----- INPUT FOR THIS TASK -----
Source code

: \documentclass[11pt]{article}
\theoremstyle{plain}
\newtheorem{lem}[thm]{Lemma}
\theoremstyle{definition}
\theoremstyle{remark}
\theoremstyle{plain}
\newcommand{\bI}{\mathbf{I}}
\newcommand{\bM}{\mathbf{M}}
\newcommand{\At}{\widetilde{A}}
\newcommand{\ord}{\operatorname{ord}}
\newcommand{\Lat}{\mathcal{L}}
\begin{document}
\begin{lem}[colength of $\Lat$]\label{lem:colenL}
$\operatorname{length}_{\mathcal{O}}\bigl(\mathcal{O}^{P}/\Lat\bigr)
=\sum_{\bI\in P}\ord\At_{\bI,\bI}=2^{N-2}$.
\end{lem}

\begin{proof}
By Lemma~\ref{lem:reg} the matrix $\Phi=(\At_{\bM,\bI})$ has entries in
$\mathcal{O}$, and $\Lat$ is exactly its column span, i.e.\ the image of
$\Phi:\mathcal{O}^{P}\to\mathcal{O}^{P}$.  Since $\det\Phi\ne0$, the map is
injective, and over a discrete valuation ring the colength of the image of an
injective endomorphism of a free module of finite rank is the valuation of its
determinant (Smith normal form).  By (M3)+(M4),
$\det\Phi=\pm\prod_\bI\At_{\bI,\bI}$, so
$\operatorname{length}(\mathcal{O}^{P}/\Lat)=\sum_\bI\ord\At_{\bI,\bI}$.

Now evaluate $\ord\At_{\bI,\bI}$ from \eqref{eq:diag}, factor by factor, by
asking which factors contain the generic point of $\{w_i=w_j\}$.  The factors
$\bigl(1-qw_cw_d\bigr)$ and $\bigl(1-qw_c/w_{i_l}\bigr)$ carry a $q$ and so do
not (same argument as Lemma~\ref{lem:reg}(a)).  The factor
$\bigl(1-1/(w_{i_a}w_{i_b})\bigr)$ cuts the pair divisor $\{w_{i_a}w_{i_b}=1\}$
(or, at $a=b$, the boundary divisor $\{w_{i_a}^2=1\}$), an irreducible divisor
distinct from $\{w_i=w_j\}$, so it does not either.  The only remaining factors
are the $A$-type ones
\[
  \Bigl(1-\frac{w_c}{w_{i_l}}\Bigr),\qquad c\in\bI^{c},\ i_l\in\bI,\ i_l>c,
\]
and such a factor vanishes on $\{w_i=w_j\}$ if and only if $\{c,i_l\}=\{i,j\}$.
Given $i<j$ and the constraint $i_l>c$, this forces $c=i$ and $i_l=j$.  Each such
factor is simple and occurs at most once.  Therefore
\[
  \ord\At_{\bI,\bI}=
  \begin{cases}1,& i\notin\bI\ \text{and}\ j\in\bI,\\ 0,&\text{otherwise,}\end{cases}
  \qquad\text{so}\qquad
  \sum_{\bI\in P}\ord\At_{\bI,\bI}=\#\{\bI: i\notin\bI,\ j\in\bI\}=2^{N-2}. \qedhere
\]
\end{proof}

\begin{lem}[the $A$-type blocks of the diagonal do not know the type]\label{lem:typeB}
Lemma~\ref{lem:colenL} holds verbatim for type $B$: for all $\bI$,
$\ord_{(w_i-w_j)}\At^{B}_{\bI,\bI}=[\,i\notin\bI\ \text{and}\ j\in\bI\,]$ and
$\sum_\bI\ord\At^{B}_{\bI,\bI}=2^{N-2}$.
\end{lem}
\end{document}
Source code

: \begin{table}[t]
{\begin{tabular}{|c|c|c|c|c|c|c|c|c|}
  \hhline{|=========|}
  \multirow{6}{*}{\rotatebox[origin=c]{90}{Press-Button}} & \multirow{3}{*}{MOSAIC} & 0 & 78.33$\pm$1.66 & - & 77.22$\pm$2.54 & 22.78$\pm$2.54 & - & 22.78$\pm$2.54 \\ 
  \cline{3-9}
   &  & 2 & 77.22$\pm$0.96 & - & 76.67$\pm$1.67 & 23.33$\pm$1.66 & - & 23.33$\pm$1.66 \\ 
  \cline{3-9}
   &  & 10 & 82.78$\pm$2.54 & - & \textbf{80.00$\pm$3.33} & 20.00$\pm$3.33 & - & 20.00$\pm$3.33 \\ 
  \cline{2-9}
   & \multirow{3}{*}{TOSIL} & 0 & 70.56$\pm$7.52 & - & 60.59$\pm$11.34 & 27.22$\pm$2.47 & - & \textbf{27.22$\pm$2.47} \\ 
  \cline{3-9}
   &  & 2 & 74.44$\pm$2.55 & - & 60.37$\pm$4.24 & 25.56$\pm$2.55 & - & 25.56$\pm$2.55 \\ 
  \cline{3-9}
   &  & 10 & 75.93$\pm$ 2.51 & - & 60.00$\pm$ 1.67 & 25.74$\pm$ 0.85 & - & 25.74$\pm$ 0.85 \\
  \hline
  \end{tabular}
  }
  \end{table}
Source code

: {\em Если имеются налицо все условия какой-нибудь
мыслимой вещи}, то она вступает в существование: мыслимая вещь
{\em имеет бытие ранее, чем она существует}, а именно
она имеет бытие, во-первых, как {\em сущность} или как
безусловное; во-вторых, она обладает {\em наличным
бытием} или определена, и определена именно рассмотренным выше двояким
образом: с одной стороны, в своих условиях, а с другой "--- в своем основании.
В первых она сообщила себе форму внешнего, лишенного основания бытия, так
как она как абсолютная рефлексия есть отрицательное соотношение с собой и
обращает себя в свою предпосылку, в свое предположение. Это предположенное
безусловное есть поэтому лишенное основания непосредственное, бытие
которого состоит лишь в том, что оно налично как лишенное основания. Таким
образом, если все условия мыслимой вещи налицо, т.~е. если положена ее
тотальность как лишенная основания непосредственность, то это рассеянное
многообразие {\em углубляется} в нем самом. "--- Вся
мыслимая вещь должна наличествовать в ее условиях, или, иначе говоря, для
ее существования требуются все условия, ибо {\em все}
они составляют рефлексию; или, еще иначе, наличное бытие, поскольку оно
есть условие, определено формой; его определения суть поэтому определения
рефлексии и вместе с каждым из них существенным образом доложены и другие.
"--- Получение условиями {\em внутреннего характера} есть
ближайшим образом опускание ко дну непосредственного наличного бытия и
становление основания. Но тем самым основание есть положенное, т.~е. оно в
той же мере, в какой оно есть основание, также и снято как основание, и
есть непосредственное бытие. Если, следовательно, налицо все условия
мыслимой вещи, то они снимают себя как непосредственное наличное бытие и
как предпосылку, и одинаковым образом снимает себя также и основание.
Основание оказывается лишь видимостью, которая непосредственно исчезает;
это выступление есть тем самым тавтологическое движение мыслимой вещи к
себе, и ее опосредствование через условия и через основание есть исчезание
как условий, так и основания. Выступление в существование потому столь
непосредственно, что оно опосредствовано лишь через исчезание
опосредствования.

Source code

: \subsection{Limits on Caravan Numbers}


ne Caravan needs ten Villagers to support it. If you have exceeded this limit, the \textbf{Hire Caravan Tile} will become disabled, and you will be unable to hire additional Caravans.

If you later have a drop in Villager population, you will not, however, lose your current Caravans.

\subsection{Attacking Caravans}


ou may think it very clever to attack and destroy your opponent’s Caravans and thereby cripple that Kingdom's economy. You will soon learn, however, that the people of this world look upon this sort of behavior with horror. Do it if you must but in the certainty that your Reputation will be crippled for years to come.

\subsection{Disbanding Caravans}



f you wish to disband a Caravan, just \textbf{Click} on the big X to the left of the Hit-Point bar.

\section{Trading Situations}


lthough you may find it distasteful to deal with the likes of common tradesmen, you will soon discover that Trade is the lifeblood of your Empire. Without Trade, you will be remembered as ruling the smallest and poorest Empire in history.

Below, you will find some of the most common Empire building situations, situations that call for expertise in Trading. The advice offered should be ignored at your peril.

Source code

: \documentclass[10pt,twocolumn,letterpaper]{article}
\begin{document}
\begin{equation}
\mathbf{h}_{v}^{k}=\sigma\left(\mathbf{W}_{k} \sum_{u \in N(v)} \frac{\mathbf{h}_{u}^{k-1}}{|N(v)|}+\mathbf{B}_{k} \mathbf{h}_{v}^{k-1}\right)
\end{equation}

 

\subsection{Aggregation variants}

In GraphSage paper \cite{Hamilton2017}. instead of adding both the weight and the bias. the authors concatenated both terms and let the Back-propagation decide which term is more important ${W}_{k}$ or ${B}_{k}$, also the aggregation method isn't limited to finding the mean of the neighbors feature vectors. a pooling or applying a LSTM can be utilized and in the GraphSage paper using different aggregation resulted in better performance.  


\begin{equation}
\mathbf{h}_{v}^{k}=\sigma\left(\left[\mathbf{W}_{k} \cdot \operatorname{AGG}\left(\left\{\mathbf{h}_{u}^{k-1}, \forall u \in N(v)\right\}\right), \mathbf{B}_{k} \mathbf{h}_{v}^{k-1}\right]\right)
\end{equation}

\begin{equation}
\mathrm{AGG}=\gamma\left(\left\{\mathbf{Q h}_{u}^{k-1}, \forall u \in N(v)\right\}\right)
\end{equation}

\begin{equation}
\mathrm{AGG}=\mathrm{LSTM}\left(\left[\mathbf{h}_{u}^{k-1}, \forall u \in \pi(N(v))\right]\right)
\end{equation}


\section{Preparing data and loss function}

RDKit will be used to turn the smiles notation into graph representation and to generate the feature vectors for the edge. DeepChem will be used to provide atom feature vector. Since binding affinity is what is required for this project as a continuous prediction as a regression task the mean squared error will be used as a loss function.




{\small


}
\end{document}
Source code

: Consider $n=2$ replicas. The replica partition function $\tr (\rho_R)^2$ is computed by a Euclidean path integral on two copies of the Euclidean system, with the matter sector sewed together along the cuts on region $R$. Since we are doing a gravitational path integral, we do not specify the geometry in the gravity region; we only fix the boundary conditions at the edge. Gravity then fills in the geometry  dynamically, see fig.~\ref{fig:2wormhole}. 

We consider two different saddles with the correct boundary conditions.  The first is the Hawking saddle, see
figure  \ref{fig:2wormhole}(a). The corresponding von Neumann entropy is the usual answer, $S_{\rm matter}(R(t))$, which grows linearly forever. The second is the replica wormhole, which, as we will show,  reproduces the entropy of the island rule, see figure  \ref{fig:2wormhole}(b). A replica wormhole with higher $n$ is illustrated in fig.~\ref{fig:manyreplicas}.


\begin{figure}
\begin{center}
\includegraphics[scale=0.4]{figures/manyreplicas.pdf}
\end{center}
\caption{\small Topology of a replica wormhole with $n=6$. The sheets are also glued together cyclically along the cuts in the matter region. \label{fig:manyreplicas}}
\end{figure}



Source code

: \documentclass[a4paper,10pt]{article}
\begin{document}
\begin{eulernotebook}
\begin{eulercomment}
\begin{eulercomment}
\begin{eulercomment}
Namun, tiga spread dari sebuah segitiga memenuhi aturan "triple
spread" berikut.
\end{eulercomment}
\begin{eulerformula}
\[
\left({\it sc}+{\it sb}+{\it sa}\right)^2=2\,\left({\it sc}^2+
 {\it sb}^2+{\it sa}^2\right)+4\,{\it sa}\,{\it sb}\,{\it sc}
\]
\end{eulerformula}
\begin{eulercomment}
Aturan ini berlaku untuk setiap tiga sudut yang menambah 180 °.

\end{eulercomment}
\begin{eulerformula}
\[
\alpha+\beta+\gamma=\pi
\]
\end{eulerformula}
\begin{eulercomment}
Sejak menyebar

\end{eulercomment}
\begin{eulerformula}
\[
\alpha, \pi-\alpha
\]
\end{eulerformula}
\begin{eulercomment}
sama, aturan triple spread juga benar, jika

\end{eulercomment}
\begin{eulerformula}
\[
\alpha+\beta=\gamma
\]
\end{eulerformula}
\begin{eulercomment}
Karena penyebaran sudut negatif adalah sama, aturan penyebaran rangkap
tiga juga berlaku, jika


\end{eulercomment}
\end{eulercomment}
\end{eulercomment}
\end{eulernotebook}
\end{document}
-----
TASK DETAILS: Which lines of the records hold the string "условиях"? Copy each one.

RESULT OF THIS TASK:
образом: с одной стороны, в своих условиях, а с другой "--- в своем основании.
мыслимая вещь должна наличествовать в ее условиях, или, иначе говоря, для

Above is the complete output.